Biomimetic Finite Element Analysis Bone Modeling for Customized Hybrid Biological Prostheses Development

Abstract

The human femur shows a high capacity to withstand external stresses and it is due to the mass distribution, morphology, and orthotropic behaviors of trabecular and cortical bone. Faithful modeling of the femur accounting for bone distribution and material orthotropic behavior is presented. The use of biofidel model is aimed to develop an "in silico" tool that could enable the valuation of biomechanics modification induced by the alteration of the structural and morphological characteristic in prothesized bones. Moreover, a faithful model assists us in the development of new design criteria for innovative prosthetic systems that, following the isostatic loading lines, could restore the physiological and natural stress and strains distribution.
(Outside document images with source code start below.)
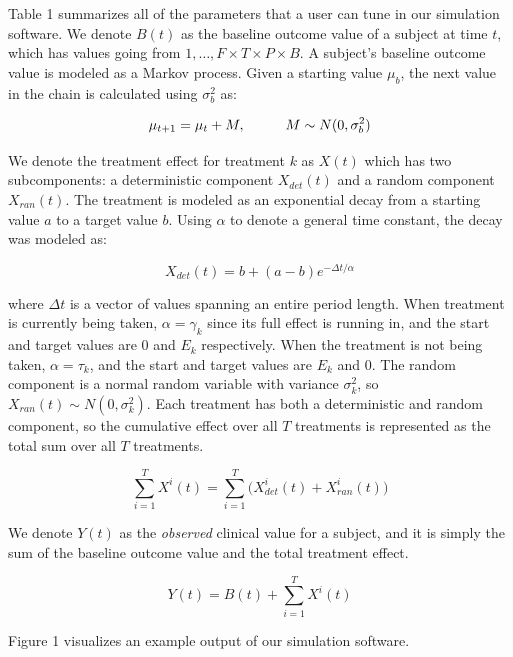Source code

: \documentclass[11pt,]{article}
\begin{document}
Table 1 summarizes all of the parameters that a user can tune in our
simulation software. We denote \(B(t)\) as the baseline outcome value of
a subject at time \(t\), which has values going from
\(1, \ldots, F \times T \times P \times B\). A subject's baseline
outcome value is modeled as a Markov process. Given a starting value
\(\mu_b\), the next value in the chain is calculated using
\(\sigma^2_b\) as:

\[
\mu_{t+1} = \mu_t + M, \hspace{10mm} M \sim N(0, \sigma^2_b)
\]

We denote the treatment effect for treatment \(k\) as \(X(t)\) which has
two subcomponents: a deterministic component \(X_{det}(t)\) and a random
component \(X_{ran}(t)\). The treatment is modeled as an exponential
decay from a starting value \(a\) to a target value \(b\). Using
\(\alpha\) to denote a general time constant, the decay was modeled as:

\[
X_{det}(t) = b + (a - b)e^{-\Delta t/\alpha}
\]

where \(\Delta t\) is a vector of values spanning an entire period
length. When treatment is currently being taken, \(\alpha = \gamma_k\)
since its full effect is running in, and the start and target values are
0 and \(E_k\) respectively. When the treatment is not being taken,
\(\alpha = \tau_k\), and the start and target values are \(E_k\) and 0.
The random component is a normal random variable with variance
\(\sigma^2_k\), so \(X_{ran}(t) \sim N(0, \sigma^2_k)\). Each treatment
has both a deterministic and random component, so the cumulative effect
over all \(T\) treatments is represented as the total sum over all \(T\)
treatments.

\[
\sum^T_{i=1} X^i(t) = \sum^T_{i=1} \bigg( X_{det}^i (t) + X_{ran}^i (t)\bigg)
\]

We denote \(Y(t)\) as the \emph{observed} clinical value for a subject,
and it is simply the sum of the baseline outcome value and the total
treatment effect.

\[
Y(t) = B(t) + \sum^T_{i=1} X^i(t)
\]

Figure 1 visualizes an example output of our simulation software.
\end{document}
In this study a biofidel femur Finite Element Model (FEM) has been developed from Computerized Tomography (CT) scans using specific combination of software's to correctly represent bone physiology and structural behavior. Proper identification of trabecular bone arrangement and distribution in the proximal diaphysis enabled modeling and definition of material properties. The faithful femur model proposed allows us to correctly account for non-isotropic properties to the proximal end explaining the critical structural role played by trabecular bone that should be taken into account in the design of new innovative prosthetic system.